DATA FOR PROCESSING
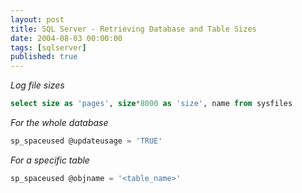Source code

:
 ```yaml
---
layout: post
title: SQL Server - Retrieving Database and Table Sizes
date: 2004-08-03 00:00:00
tags: [sqlserver]
published: true
---
```


*Log file sizes*

```sql
select size as 'pages', size*8000 as 'size', name from sysfiles
```

*For the whole database*

```sql
sp_spaceused @updateusage = 'TRUE'
```

*For a specific table*

```sql
sp_spaceused @objname = '<table_name>'
```
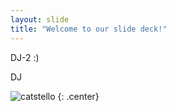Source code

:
 ```yaml
---
layout: slide
title: "Welcome to our slide deck!"
---
```



DJ-2 :)

DJ


![catstello](https://octodex.github.com/images/catstello.png)
{: .center}
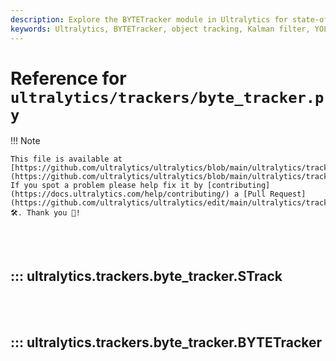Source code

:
 ```yaml
---
description: Explore the BYTETracker module in Ultralytics for state-of-the-art object tracking using Kalman filtering. Learn about its classes, methods, and attributes.
keywords: Ultralytics, BYTETracker, object tracking, Kalman filter, YOLOv8, documentation
---
```


# Reference for `ultralytics/trackers/byte_tracker.py`

!!! Note

    This file is available at [https://github.com/ultralytics/ultralytics/blob/main/ultralytics/trackers/byte_tracker.py](https://github.com/ultralytics/ultralytics/blob/main/ultralytics/trackers/byte_tracker.py). If you spot a problem please help fix it by [contributing](https://docs.ultralytics.com/help/contributing/) a [Pull Request](https://github.com/ultralytics/ultralytics/edit/main/ultralytics/trackers/byte_tracker.py) 🛠️. Thank you 🙏!

<br><br>

## ::: ultralytics.trackers.byte_tracker.STrack

<br><br>

## ::: ultralytics.trackers.byte_tracker.BYTETracker

<br><br>
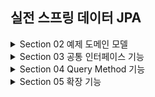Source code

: ## 실전 스프링 데이터 JPA

<details>
<summary>Section 02 예제 도메인 모델</summary></summary>
<div markdown="1">

### 예제 도메인 모델
- ![img.png](img.png)
- ![img_1.png](img_1.png)

</div>
</details>


<details>
<summary>Section 03 공통 인터페이스 기능</summary></summary>
<div markdown="1">

### 순수 jpa 기반 리포지토리를 살펴보자
- 회원 기본 CRUD

```java
package study.datajpa.repository;

import jakarta.persistence.EntityManager;
import jakarta.persistence.PersistenceContext;
import org.springframework.stereotype.Repository;
import study.datajpa.entity.Member;

import javax.swing.text.html.Option;
import java.util.List;
import java.util.Optional;

@Repository
public class MemberJpaRepository {

    @PersistenceContext
    private EntityManager em;

    public Member save(Member member) {
        em.persist(member);
        return member;
    }

    public void delete(Member member) {
        em.remove(member);
    }

    public List<Member> findAll() {
        return em.createQuery("select m from Member m", Member.class)
                .getResultList();
    }

    public Optional<Member> findById(Long id) {
        Member member = em.find(Member.class, id);
        return Optional.ofNullable(member);
    }

    public long count() {
        return em.createQuery("select count(m) from Member m", Long.class).getSingleResult();
    }
    public Member find(Long id) {
        return em.find(Member.class, id);
    }
}

```

- Team 기본 CRUD

```java
package study.datajpa.repository;

import jakarta.persistence.EntityManager;
import jakarta.persistence.PersistenceContext;
import org.springframework.stereotype.Repository;
import study.datajpa.entity.Team;

import java.util.List;
import java.util.Optional;

@Repository
public class TeamRepository {

    @PersistenceContext
    private EntityManager em;

    public Team save(Team team) {
        em.persist(team);
        return team;
    }

    public void delete(Team team) {
        em.remove(team);
    }

    public List<Team> findAll() {
        return em.createQuery("select t from Team t", Team.class)
                .getResultList();
    }

    public Optional<Team> findById(Long id) {
        Team team = em.find(Team.class, id);
        return Optional.ofNullable(team);
    }

    public long count() {
        return em.createQuery("select count(t) from Team t", Long.class)
                .getSingleResult();
    }

}

```
- CRUD가 반복적으로 진행되고 있는 것을 알 수 있다.
- 제네릭을 사용하면 재사용성을 늘릴 수 있을지도!?
- Spring 데이터 jpa에서는 공통 인터페이스를 통해서 boilerplate한 코드를 삭제할 수 있도록 도와준다.

### Spring Data JPA 공통 인터페이스 

- Spring Data JPA를 사용하면 인터페이스를 사용하는 것만으로 CRUD 공통 인터페이스를 사용가능 하다. 어떻게 그것이 가능할까!?
- 실제로 인터페이스를 사용할 때 class를 찍어보자
  - memberRepository.getClass() class com.sun.proxy.$ProxyXXX
- 스프링 jpa가 구현체를 생성하고 프록시로 제공하는 것을 확인할 수 있다

### Spring Data JPA 공통 인터페이스 적용
- 공통 인터페이스를 적용해보자

```java
    @Test
    public void basicCRUD() throws Exception {

        //given
        Member member1 = new Member("member1");
        Member member2 = new Member("member2");
        memberRepository.save(member1);
        memberRepository.save(member2);
        //단건 조회 검증
        Member findMember1 = memberRepository.findById(member1.getId()).get();
        Member findMember2 = memberRepository.findById(member2.getId()).get();
        assertThat(findMember1).isEqualTo(member1);
        assertThat(findMember2).isEqualTo(member2);

        //리스트 조회 검증
        List<Member> all = memberRepository.findAll();
        assertThat(all.size()).isEqualTo(2);

        //count 검증
        long count = memberRepository.count();
        assertThat(count).isEqualTo(2);

        //삭제 검증
        memberRepository.delete(member1);
        memberRepository.delete(member2);
        long deletedCount = memberRepository.count();
        assertThat(deletedCount).isEqualTo(0);

    }

```
- Spring Data JPA로 똑같이 적용을 해보아도 이미 구현되어 있는 기능들이라 별 다른 수정 없이 사용 가능한 것을 확인할 수 있다.

### 공통 인터페이스 분석
- ![img_2.png](img_2.png)


</div>
</details>


<details>
<summary>Section 04 Query Method 기능</summary></summary>
<div markdown="1">

### 스프링 데이터 JPA가 제공하는 마법 같은 기능
- 메서드 이름으로 쿼리 생성
- 메서드 이름으로 JPA Named Query 호출
- @Query 어노테이션을 사용해서 리파지토리 인터페이스에 쿼리 직접 정의

### 메서드 이름으로 쿼리 생성
- 메서드 이름을 분석해서 JPQL 쿼리가 작성되고 실행된다.
- 이름과 나이를 기준으로 회원을 조회하는 다음의 순수 JPA 리포지토리 코드를 보자

```java

    public List<Member> findByUsernameAndAgeGreaterThan(String username, int age) {
        return em.createQuery("select m from Member m where m.username = :username and m.age > :age")
                .setParameter("username", username)
                .setParameter("age", age)
                .getResultList();
    }
```
- 쿼리를 작성하고 실행시키도록 코드를 짠 것을 볼 수 있다 
- 다음으로 스프링 데이터 jpa에서 같은 기능을 구현한 코드를 보자

```java
   List<Member> findByUsernameAndAgeGreaterThan(String username, int age);

```
- 끝이다.. 이름만 규약에 맞게 원형을 인터페이스에 정의하면 스프링 데이터 jpa가 메서드 이름에 맞는 쿼리를 작성하고 실행하도록 해주는 것
- 스프링 데이터 jpa는 공통 인터페이스를 구현해주는 장점도 있지만 이것처럼 특정 도메인 종속적인 기능도 얼마든지 이용할 수 있는 것이다.

### 쿼리 메서드 필터 조건
- https://docs.spring.io/spring-data/jpa/docs/current/reference/html/#jpa.query-methods.query-creation

### 스프링 데이터가 제공하는 쿼리 메서드 기능
- 조회: find...By, read...By, query...By, get...By 
- https://docs.spring.io/spring-data/jpa/docs/current/reference/html/#repositories.query-methods.query-creation
- 예) findHelloBy처럼 ...에 식별하기 위한 내용이 들어가도 된다. 
- COUNT: count...By 반환타입 long
- EXISTS: exists…By 반환타입 boolean
- 삭제: delete…By, remove…By 반환타입 long
- DISTINCT: findDistinct, findMemberDistinctBy
- LIMIT: findFirst3, findFirst, findTop, findTop3

### JPA NamedQuery
- JPA의 NamedQuery를 스프링 데이터 JPA에서 호출 할 수 있음
- 먼저 순수 JPA의 Named query 사용 모습
- 엔티티에 Named 쿼리 작성
```java
@NamedQuery(
        name="Member.findByUsername",
        query="select m from Member m where m.username = :username"
)
public class Member {
  ...
}
```
- JPA를 직접 사용해서 Named 쿼리 호출
```java

    public List<Member> findByUsername(String username) {
                return em.createNamedQuery("Member.findByUsername", Member.class)
                        .setParameter("username", username)
                        .getResultList();
    }
```
- Named 쿼리를 이용해 쿼리에 이름을 부여, 재사용성을 높였다. 
- 또한 Named 쿼리가 정적 쿼리라는 특성을 이용 컴파일 타임에 쿼리의 정합성을 체크할 수 있도록 했다 (중요한 장점)
- 이렇게 정의된 named 쿼리는 스프링 데이터 jpa에서 특정 메서드에서 실행될 쿼리로 설정할 수 있다
- 스프링 데이터 jpa로 named 쿼리 호출
```java
@Query(name = "Member.findByUsername")
List<Member> findByUsername(@Param("username") String username);

```
- @Query를 통해 named 쿼리를 지정해주는 모습이다
- 사실 @Query어노테이션이 없어도 named 쿼리가 실행된다. 그 이유는 스프링 데이터 jpa에서는 findByUsername이라는 메서드를 실행할 때 먼저 Member.findByUsername이라는 named 쿼리를 찾아보기 때문
- namedQuery가 존재하지 않는다면 메서드 이름으로 쿼리가 생성될 것이기 때문에 사실 @Query가 필요 없는 것이다.
- 여쨋든 named 쿼리를 이용하면 쿼리에 이름을 부여해 재사용성을 높임과 동시에 정적 컴파일이 가능하다는 큰 장점이 있고 스프링 데이터 jpa에서도 사용할 수 있는 것을 확인했다
- 그럼에도 불구하고 실무에선 namedQuery를 직접 등록해서 사용하는 일은 드물다.
- 쿼리를 엔티티단에서 정의해야 하는 것도 그렇고 관심사의 분리가 명확하지 않은 것 때문이다.
- 그렇다면 주로 사용되는 방법은 무엇이냐?
- 바로 다음에 공부할 @Query를 사용해서 리파지토리 메서드에 쿼리를 직접 정의하는 것은 namedQuery의 장점을 모두 가지면서 NamedQuery의 단점이 없기에 자주 사용된다.

### @Query, 리포지토리 메서드에 쿼리 정의하기

```java

public interface MemberRepository extends JpaRepository<Member, Long> {
  @Query("select m from Member m where m.username= :username and m.age = :age")
  List<Member> findUser(@Param("username") String username, @Param("age") int age);
}

```
- 실행할 메서드에 정적 쿼리를 직접 작성함으로 이름 없는 Named 쿼리를 적용하는 것과 같음
- 정적 쿼리이기에 Named 쿼리처럼 어플리케이션 실행시점에 문법 오류를 발견할 수 있음
- 실무에서는 메서드 이름으로 쿼리 생성 기능은 파라미터가 증가하면 메서드 이름이 매우 지저분해지기에 리포지토리 메서드에 쿼리를 직접 정의하는 해당방법을 가장 많이 사용한다.

### @Query, 값, DTO 조회하기 

### 단순히 값 하나를 조회

```java
  @Query("select m.username from Member m")
  List<String> findUsernameList();
```
- JPA 값 타입(@Embedded)도 이 방식으로 조회 가능하다.

### DTO로 직접 조회

```java
@Query("select new study.datajpa.dto.MemberDto(m.id, m.username, t.name) " + "from Member m join m.team t")
List<MemberDto> findMemberDto();
```

- 주의! DTO로 직접 조회 하려면 JPA의 new 명령어를 사용해야 한다. 그리고 다음과 같이 생성자가 맞는 DTO가 필요하다.

### 파라미터 바인딩
- 위치 기반과 이름 기반중 이름 기반을 사용하자 (가독성과 유지 보수를 위해)

```java
import org.springframework.data.repository.query.Param
public interface MemberRepository extends JpaRepository<Member, Long> {
   @Query("select m from Member m where m.username = :name")
   Member findMembers(@Param("name") String username);
}
```

### 반환 타입

- 스프링 데이터 JPA는 유연한 반환 타입을 지원한다.
```java

List<Member> findListByUsername(String username);
Member findMemberByUsername(String username);
Optional<Member> findOptionalByUsername(String username);
```
- 스프링 데이터 JPA 공식 문서: https://docs.spring.io/spring-data/jpa/docs/current/reference/html/#repository-query-return-types
- 조회 결과가 많거나 없으면?
  - 컬렉션 
    - 결과 없음: 빈 컬렉션 반환
  - 단건 조회
    - 결과 없음: null 반환
    - 결과가 2건 이상: NonUniqueResultException 예외 발생
- 참고 : 단건으로 지정한 메서드를 호출하면 스프링 데이터 JPA는 내부에서 JPQL의 메서드를 호출한다. 
  - 이 메서드를 초출했을 때 조회 결과가 없으면 NoResultException 예외가 발생하는데 개발자 입장에서 다루기가 상당히 불편
  - 스프링 데이터 JPA는 단건을 조회할 때 이 예외를 한번 감싸서 null을 반환하도록 구현되어 있다.

### 순수 JPA 페이징과 정렬
- JPA에서 페이징을 어떻게 할 것인가?
- 다음 조건으로 페이징과 정렬을 사용하는 예제 코드를 보자
- 검색 조건: 나이가 10살
- 정렬 조건: 이름으로 내림차순
- 페이징 조건: 첫 번째 페이지, 페이지당 보여줄 데이터는 3건

```java

    public List<Member> findByPage(int age, int offset, int limit) {
        return em.createQuery("select m from Member m where m.age =: age order by m.username desc")
                .setParameter("age", age)
                .setFirstResult(offset)
                .setMaxResults(limit)
                .getResultList();
    }

    public long totalCount(int age) {
        return em.createQuery("select count(m) from Member m where m.age =: age", Long.class)
                .setParameter("age", age)
                .getSingleResult();
    }
```

### 스프링 데이터 JPA 페이징과 정렬
- 원래 페이징과 정렬은 고대의 선배들이 진행하던 규약같은 것이 있었는데 상당히 복잡하고 DB마다 그 형태가 다르다.
- 스프링 데이터 JPA는 이러한 페이징과 정렬을 표준화 하여 구현을 쉽게 한다. 다음을 살펴보자
- 페이징과 정렬 파라미터
  - org.springframework.data.domain.Sort : 정렬 기능
  - org.springframework.data.domain.Pageable : 페이징 기능 (내부에 Sort 포함)
  - Sort와 Pageable 인터페이스 두개로 표준화 시킨 것이다.
- 특별한 반환 타입
  - org.springframework.data.domain.Page : 추가 count 쿼리 결과를 포함하는 페이징
  - org.springframework.data.domain.Slice : 추가 count 쿼리 없이 다음 페이지만 확인 가능(내부적 으로 limit + 1조회)
  - List (자바 컬렉션): 추가 count 쿼리 없이 결과만 반환

### 페이징과 정렬을 사용하는 예제 코드
- 검색 조건: 나이가 10살
- 정렬 조건: 이름으로 내림차 순
- 페이징 조건: 첫 번째 페이지, 페이지당 보여줄 데이터는 3건

#### Page 사용 예제 정의 코드 
```java
public interface MemberRepository extends Repository<Member, Long> {
   Page<Member> findByAge(int age, Pageable pageable);
}
```

#### Page 사용 예제 실행 코드

```java 
@Test
public void page() throws Exception {
     //given
     memberRepository.save(new Member("member1", 10));
     memberRepository.save(new Member("member2", 10));
     memberRepository.save(new Member("member3", 10));
     memberRepository.save(new Member("member4", 10));
     memberRepository.save(new Member("member5", 10));
     //when
     PageRequest pageRequest = PageRequest.of(0, 3, Sort.by(Sort.Direction.DESC, "username"));
     Page<Member> page = memberRepository.findByAge(10, pageRequest);
     //then
     List<Member> content = page.getContent(); //조회된 데이터
     assertThat(content.size()).isEqualTo(3); //조회된 데이터 수
     assertThat(page.getTotalElements()).isEqualTo(5); //전체 데이터 수
     assertThat(page.getNumber()).isEqualTo(0); //페이지 번호
     assertThat(page.getTotalPages()).isEqualTo(2); //전체 페이지 번호
     assertThat(page.isFirst()).isTrue(); //첫번째 항목인가?
     assertThat(page.hasNext()).isTrue(); //다음 페이지가 있는가?
}
```

- 두 번째 파라미터로 받은 Pageable은 인터페이스다. 따라서 실제 사용할 때는 해당 인터페이스를 구현한 PageRequest 객체를 사용한다.
- PageRequest 생성자의 첫 번째 파라미터에는 현재 페이지를, 두 번째 파라미터에는 조회할 데이터 수를 입력한다.
- 여기에 추가로 정렬 정보도 파라미터로 사용할 수 있다. 참고로 페이지는 0부터 시작한다.
- 참고 countQuery는 join과 함께 사용될 필요가 없다 괜히 필요없는 장신구를 단 countQuery가 나갈 수 있다는 뜻
- count쿼리는 그래서 다음과 같이 분리 할 수 있다.

```java
@Query(value = "select m from Member m", countQuery = "select count(m.username) from Member m")
Page<Member> findMemberAllCountBy(Pageable pageable); 
```

- 페이지를 유지하면서 엔티티를 DTO로 변환하기
```java
Page<Member> page = memberRepository.findByAge(10, pageRequest);
Page<MemberDto> dtoPage = page.map(m -> new MemberDto());
```

### 벌크성 수정 쿼리
- JPA를 사용한 벌크성 수정 쿼리

```java
public int bulkAgePlus(int age) {
   int resultCount = em.createQuery(
   "update Member m set m.age = m.age + 1" +
   "where m.age >= :age")
   .setParameter("age", age)
   .executeUpdate();
   return resultCount;
}
```

- 스프링 데이터 JPA를 사용한 벌크성 수정 쿼리

```java
@Modifying
@Query("update Member m set m.age = m.age + 1 where m.age >= :age")
int bulkAgePlus(@Param("age") int age);
```

- 벌크성 수정, 삭제 쿼리는 @Modifying 어노테이션을 사용하자
  - 사용하지 않으면 예외가 터진다. 
- 벌크성 쿼리를 실행하고 나서는 꼭 영속성 컨텍스트를 초기화하자
  - 벌크성 쿼리를 실행하고 나서 영속성 컨텍스트를 초기화 하지 않으면 영속성 컨텍스트에 과거 값이 남아서 문제가 될 수 있다.
  - @Modifying(clearAutomatically)을 통해 영속성 컨텍스트를 초기화 하자

### EntityGraph
- 연관된 엔티티들ㅇ르 SQL 한번에 조회하는 방법
- member -> team은 지연로딩 관계이다. 따라서 N+1문제가 있다
- 연관된 엔티티를 한번에 조회하려면 페치 조인이 필요하다
```java
@Query("select m from Member m left join fetch m.team")
List<Member> findMemberFetchJoin();
```
- 스프링 데이터 JPA는 JPA가 제공하는 엔티티 그래프 기능을 편리하게 사용하게 도와준다. 
- 이기능을 사용하면 JPQL없이 페치 조인을 사용할 수 있다. 

```java
//공통 메서드 오버라이드
@Override
@EntityGraph(attributePaths = {"team"})
List<Member> findAll();
//JPQL + 엔티티 그래프
@EntityGraph(attributePaths = {"team"})
@Query("select m from Member m")
List<Member> findMemberEntityGraph();
//메서드 이름으로 쿼리에서 특히 편리하다.
@EntityGraph(attributePaths = {"team"})
List<Member> findByUsername(String username)
```
- 엔티티 그래프는 사실상 페치 조인의 간편 버전

### JPA Hint & Lock
- JPA 쿼리 힌트: SQL 힌트가 아님 JPA 구현체 하이버네이트에게 제공하는 힌트
- 주로 변경 감지를 위한 스냅샷 관리를 막기 위한 용도로 사용된다.

```java
@QueryHints(value = @QueryHint(name = "org.hibernate.readOnly", value =
"true"))
Member findReadOnlyByUsername(String username);
```
- Lock: JPA가 제공하는 Lock 사용법 

```java
@Lock(LockModeType.PESSIMISTIC_WRITE)
List<Member> findByUsername(String name);
```
</div>
</details>


<details>
<summary>Section 05 확장 기능</summary></summary>
<div markdown="1">

### 사용자 정의 리포지토리 구현
- 스프링 데이터 JPA 리포지토리는 인터페이스만 정의하고 구현체는 스프링이 자동 생성
- 스프링 데이터 JPA가 제공하는 인터페이스를 직접 구현하면 구현해야 하는 기능이 너무 많음
- 다양한 이유로 인터페이스의 메서드를 직접 구현하고 싶다면?
  - JPA 직접 사용
  - 스프링 JDBC Template 사용
  - MyBatis 사용 등등
- 사용자 정의 인터페이스를 만들고

```java
  public interface MemberRepositoryCustom {
      List<Member> findMemberCustom();
  } 
```
- 사용자 정의 인터페이스 구현 클래스를 만든 다음
```java
@RequiredArgsConstructor
public class MemberRepositoryImpl implements MemberRepositoryCustom {
  private final EntityManager em;
  @Override
  public List<Member> findMemberCustom() {
    return em.createQuery("select m from Member m")
            .getResultList();
  }
}
```
- 사용자 정의 인터페이스를 상속하고
```java
public interface MemberRepository
        extends JpaRepository<Member, Long>, MemberRepositoryCustom {
}
```
- 사용자 정의 메서드를 호출하자!
```java
List<Member> result = memberRepository.findMemberCustom(); 
```

- 사용자 정의 구현 클래스 규칙
  - 리포지토리 인터페이스 이름 + Impl
  - 스프링 데이터 JPA가 인식해서 스프링 빈으로 등록


### Auditing
- 엔티티를 생성, 변경할 때 변경한 사람과 시간을 추적하고 싶으면?
  - 등록일
  - 수정일
  - 등록자
  - 수정자

- 순수 JPA 사용
```java
package study.datajpa.entity;
@MappedSuperclass
@Getter
public class JpaBaseEntity {
 @Column(updatable = false)
 private LocalDateTime createdDate;
 private LocalDateTime updatedDate;
 @PrePersist
 public void prePersist() {
 LocalDateTime now = LocalDateTime.now();
 createdDate = now;
 updatedDate = now;
 }
 @PreUpdate
 public void preUpdate() {
 updatedDate = LocalDateTime.now();
 }
}
//public class Member extends JpaBaseEntity {}
```
- 스프링 데이터 JPA 사용
  - 설정
    - @EnableJpaAuditing 스프링 부트 설정 클래스에 적용
    - @EntityListeners(AuditingEntityListener.class) -> 엔티티에 적용
  - 사용 어노테이션
    - @CreatedDate
    - @LastModifiedDate
    - @CreatedBy
    - @LastModifiedBy

### Web 확장 - 도메인 클래스 컨버터
- HTTP 파라미터로 넘어온 엔티티의 아이디로 엔티티 객체를 찾아서 바인딩
```java
@RestController
@RequiredArgsConstructor
public class MemberController {
  private final MemberRepository memberRepository;
  @GetMapping("/members/{id}")
  public String findMember(@PathVariable("id") Member member) {
    return member.getUsername();
  }
} 
```
- HTTP 요청은 회원 id를 받지만 도메인 클래스 컨버터가 중간에 동작해서 회원 엔티티 객체를 받아온다.
- 도메인 클래스 컨버터도 Repository를 사용해서 엔티티를 찾는다.
- 주의: 도메인 클래스 컨버터로 엔티티를 파라미터로 받으면, 이 엔티티는 단순 조회용으로만 사용해야 한다.
  - 트랜잭션이 없는 범위에서 엔티티를 조회했음으로 엔티티를 변경해도 DB에 반영되지 않는다.

### Web 확장 - 페이징과 정렬
- 스프링 데이터가 제공하는 페이징과 정렬 기능을 스프링 MVC에서 편리하게 사용할 수 있다.
- 페이징과 정렬 예제
```java
 @GetMapping("/members")
public Page<Member> list(Pageable pageable) {
        Page<Member> page = memberRepository.findAll(pageable);
        return page;
}
```
- 파라미터로 pageable을 받을 수 있다. 
-  /members?page=0&size=3&sort=id,desc&sort=username,desc
  - 위와 같이 요청을 날리면 PageRequest 객체가 생성되어 리퍼지토리 메서드에 넘어가게 된다
  - page: 현재 페이지. 0부터 시작한다.
  - size: 한 페이지에 노출할 데이터 건수
  - sort: 정렬 조건 정의
- 기본값
- 글로벌 설정: 스프링 부트 
```properties
spring.data.web.pageable.default-page-size=20 /# 기본 페이지 사이즈/
spring.data.web.pageable.max-page-size=2000 /# 최대 페이지 사이즈/
```
- 개별설정

```java
@RequestMapping(value = "/members_page", method = RequestMethod.GET)
public String list(@PageableDefault(size = 12, sort = "username", direction = Sort.Direction.DESC) Pageable pageable) {
        ...
}
 
```

- 접두사
  - 페이징 정보가 둘 이상이면 접두사로 구분
  - @Qualifier에 접두사 명 추가할 것
  - ex) /members?member_page=0&order_page=1

```java
public String list(
@Qualifier("member") Pageable memberPageable,
@Qualifier("order") Pageable orderPageable, ...
```

- Page 내용을 DTO로 변환하기
  - 엔티티를 API로 노출하면 다양한 문제가 발생한다. 그래서 엔티티를 꼭 DTO로 변환해서 반환해야 한다.
  - Page는 map()을 지원해서 내부 데이터를 다른 것으로 변경할 수 잇따.

```java
@GetMapping("/members")
public Page<MemberDto> list(Pageable pageable) {
   Page<Member> page = memberRepository.findAll(pageable);
   Page<MemberDto> pageDto = page.map(MemberDto::new);
   return pageDto;
}
//최적화
@GetMapping("/members")
public Page<MemberDto> list(Pageable pageable) {
    return memberRepository.findAll(pageable).map(MemberDto::new);
}
```

- Page를 1부터 시작하기
  - 스프링 데이터는 Page를 0부터 시작한다.
  - 만약 1부터 시작하고 싶다면?
    - 직접 클래스를 만들어서 처리하든가
    -  spring.data.web.pageable.one-indexed-parameters 를 true 로 설정해라
      - 그런데 이 방법은 web에서 page파라미터를 -1 처리할 뿐임으로 응답값인 Page에 모두 0 페이지 인덱스를 사용하는 한계가 있다.



</div>
</details>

WHAT THIS TASK INVOLVES
In the entries above, some lines hold the string "bulkAgePlus". Copy each of them.

SOLUTION TO THIS EXERCISE
public int bulkAgePlus(int age) {
int bulkAgePlus(@Param("age") int age);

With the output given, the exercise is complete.